### THE TASK
Among the records, how many lines carry the string "begin"? Give that number with nothing added.

### THE RECORDS

-----

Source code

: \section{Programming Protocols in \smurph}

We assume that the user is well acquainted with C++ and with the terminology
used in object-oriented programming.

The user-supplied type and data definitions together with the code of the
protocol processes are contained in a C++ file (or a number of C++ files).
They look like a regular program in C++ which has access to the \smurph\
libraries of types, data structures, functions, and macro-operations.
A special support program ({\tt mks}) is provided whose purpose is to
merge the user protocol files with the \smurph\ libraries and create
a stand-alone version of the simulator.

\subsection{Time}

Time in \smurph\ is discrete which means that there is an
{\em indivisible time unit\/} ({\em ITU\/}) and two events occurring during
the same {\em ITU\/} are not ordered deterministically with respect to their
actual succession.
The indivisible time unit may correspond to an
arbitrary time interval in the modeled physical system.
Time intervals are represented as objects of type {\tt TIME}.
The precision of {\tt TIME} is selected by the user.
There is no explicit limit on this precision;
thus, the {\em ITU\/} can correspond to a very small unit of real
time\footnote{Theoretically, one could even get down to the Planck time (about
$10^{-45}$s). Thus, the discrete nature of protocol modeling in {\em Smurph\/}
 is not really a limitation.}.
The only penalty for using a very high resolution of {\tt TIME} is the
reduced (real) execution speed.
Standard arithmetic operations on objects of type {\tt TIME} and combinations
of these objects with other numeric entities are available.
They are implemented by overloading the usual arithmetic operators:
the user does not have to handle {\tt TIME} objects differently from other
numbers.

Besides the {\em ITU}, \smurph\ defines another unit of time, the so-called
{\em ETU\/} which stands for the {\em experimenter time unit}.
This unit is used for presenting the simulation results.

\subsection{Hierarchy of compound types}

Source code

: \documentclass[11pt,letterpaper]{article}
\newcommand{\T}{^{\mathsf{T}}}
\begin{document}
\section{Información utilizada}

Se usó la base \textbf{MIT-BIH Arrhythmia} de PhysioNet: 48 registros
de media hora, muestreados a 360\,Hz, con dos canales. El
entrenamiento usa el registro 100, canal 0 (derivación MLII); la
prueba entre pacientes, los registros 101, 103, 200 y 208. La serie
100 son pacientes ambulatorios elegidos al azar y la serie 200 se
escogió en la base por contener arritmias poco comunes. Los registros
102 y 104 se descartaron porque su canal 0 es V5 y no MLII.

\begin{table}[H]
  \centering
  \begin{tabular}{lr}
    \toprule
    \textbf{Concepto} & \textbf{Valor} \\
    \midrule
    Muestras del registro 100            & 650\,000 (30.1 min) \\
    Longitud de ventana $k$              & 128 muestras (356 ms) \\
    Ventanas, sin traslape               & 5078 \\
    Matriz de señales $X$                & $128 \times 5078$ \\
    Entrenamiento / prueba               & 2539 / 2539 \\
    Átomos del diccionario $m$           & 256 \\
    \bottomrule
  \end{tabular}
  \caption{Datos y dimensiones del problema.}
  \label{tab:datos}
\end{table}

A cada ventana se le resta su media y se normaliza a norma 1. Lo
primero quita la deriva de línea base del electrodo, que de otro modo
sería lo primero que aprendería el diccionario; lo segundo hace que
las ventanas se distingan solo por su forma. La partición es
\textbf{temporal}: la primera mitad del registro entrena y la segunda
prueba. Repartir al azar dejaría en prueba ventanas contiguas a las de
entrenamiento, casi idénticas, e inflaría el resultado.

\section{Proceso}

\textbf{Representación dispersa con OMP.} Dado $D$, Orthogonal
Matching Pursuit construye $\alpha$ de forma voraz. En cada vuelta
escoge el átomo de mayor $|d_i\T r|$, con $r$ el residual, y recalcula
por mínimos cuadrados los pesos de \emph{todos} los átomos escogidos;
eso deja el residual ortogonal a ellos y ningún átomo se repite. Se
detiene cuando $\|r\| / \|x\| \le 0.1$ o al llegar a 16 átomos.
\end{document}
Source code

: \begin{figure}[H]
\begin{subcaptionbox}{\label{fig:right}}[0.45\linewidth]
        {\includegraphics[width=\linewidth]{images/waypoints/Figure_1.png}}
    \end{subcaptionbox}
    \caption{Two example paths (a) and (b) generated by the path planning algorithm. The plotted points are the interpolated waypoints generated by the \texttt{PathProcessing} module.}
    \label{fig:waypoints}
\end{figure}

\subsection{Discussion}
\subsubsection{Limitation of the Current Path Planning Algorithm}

-----

### TASK OUTPUT
5